Patrimoine

Ainsi ses héritiers redonnent vie à Ramuz

Un espace muséal Charles Ferdinand Ramuz, au sein de sa maison vigneronne de Pully est sur le point de se créer. Ses héritiers, la ville et son musée d’art n’attendent plus que le feu vert du Conseil communal le 21 juin prochain. Ils présentent leur projet, loin de ce qu’attend le comité de sauvegarde

Enfin nous y sommes, dans sa bâtisse vigneronne, sa «vieille maison tranquille», telle qu’il aimait l’appeler, rappelant que «la tranquillité était un grand bien». Charles Ferdinand Ramuz a laissé derrière lui des œuvres lues et étudiées dans le monde entier, mais c’est autour de sa maison dans le cœur du vieux Pully que s’agitent en ce moment les esprits.

Sur le perron, une inscription s’effrite. «La Muette», c’est ainsi qu’elle s’appelle. En mai 1930, grâce à l’obtention du Prix Romand, Ramuz en fait l’acquisition. Travailleur insatiable, il ne quittera que très peu cette demeure et la pièce qu’il réserve à l’écriture, dont les deux fenêtres à barreaux ouvrent sur le lac et les montagnes.

C’est dans cette même chambre qu’il reposera trois jours durant, au moment de sa mort, le 23 mai 1947. Que racontent ces murs qui nous sont ouverts le temps d’un instant? La pierre y est froide, humide, et le couloir, sombre. Au bout traversant, le soleil de mai aveugle et n’invite qu’à sortir dans le jardin de roses. Au mur, des gravures colorées représentant des ruines et l’Italie racontent comment vivait un notable au XXe siècle.

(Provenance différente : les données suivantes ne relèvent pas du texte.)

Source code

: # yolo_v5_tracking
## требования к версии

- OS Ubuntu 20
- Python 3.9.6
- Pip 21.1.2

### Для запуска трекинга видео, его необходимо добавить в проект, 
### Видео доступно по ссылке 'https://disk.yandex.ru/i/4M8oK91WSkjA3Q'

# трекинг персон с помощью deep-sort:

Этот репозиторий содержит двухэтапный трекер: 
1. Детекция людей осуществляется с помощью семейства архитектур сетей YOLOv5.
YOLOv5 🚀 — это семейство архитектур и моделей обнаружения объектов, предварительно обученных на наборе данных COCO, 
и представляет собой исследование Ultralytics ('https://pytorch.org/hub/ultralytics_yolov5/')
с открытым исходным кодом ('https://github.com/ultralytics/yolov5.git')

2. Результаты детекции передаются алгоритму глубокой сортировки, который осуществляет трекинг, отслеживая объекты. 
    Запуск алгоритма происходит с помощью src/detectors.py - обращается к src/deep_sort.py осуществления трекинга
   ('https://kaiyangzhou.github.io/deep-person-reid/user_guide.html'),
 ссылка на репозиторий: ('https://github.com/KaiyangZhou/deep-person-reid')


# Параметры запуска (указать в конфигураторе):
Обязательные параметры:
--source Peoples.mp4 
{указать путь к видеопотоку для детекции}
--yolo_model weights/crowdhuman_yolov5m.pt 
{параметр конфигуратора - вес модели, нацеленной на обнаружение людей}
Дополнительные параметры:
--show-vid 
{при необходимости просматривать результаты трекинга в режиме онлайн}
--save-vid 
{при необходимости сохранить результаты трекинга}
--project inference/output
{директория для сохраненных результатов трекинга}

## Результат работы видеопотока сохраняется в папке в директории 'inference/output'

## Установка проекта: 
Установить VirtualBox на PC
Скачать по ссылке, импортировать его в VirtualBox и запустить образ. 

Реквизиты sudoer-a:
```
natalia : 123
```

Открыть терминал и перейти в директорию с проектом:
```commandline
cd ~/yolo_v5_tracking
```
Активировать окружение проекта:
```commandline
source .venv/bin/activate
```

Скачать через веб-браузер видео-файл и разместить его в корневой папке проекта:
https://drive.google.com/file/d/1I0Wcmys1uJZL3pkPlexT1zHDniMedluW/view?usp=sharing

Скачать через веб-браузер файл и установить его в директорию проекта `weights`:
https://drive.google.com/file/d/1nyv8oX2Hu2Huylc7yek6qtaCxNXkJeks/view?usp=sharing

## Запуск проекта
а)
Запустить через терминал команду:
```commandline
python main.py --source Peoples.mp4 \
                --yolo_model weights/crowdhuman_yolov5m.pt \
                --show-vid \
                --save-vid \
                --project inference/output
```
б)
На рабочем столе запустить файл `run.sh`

Ecrivain extrêmement contemporain

Ce n’est pas cela que veulent léguer ses héritiers. Pas une de ces maisons d’écrivains, comme celles de Balzac ou Hugo, trop poussiéreuses et ennuyeuses à leur goût. Ils proposent un projet neuf. Parce qu’ils veulent que Ramuz vive dans les yeux des jeunes qui viendront visiter avec leur classe l’espace muséal. Parce qu’ils veulent rappeler que Ramuz est un écrivain extrêmement contemporain. Parce que pour étudier la condition humaine, il faut plonger au cœur de son œuvre, et non regarder la passéité de ses meubles.

Le projet que proposent Christophe et Laure Brossard, arrière-petite-fille de l’écrivain et héritière de «La Muette», en partenariat avec Gil Reichen, le syndic de Pully, et Delphine Rivier, directrice des musées de Pully, tient sur quatre axes. En poussant la grande porte verte de la maison rose pulliérane, le visiteur entrerait dans un «centre d’interprétation», «un lieu artistique littéraire» de 110 mètres carrés.

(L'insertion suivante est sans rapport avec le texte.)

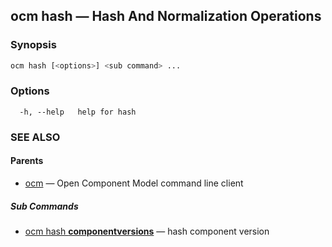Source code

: ## ocm hash &mdash; Hash And Normalization Operations

### Synopsis

```bash
ocm hash [<options>] <sub command> ...
```

### Options

```
  -h, --help   help for hash
```

### SEE ALSO

#### Parents

* [ocm](ocm.md)	 &mdash; Open Component Model command line client


##### Sub Commands

* [ocm hash <b>componentversions</b>](ocm_hash_componentversions.md)	 &mdash; hash component version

D’abord, sa biographie animée raconterait comment le fils d’un épicier lausannois et d’une descendante du major Davel se retrouva auteur d’une œuvre qui lui a valu, de son vivant déjà, une reconnaissance et un statut d’exception en Suisse comme en France. Ensuite, le long du couloir, un apport multimédia ferait la part belle à ses personnages, dans l’espoir toujours d’apporter l’envie de lire l’œuvre de Ramuz au plus grand nombre. Un cabinet de curiosité rappellerait au visiteur les amitiés prolifiques de l’homme de lettres, et ses relations avec d’autres arts: la peinture, le dessin, la musique.

Le bureau conservé intact

Et puis le bureau, le clou de la visite. L’espace serait conservé intact, jusqu’au paquet de Gitanes de l’auteur, posé sur son plan de travail. La cellule où il aurait voulu retoucher ses manuscrits jusqu’à l’infini, si ses éditeurs ne le pressaient pas autant.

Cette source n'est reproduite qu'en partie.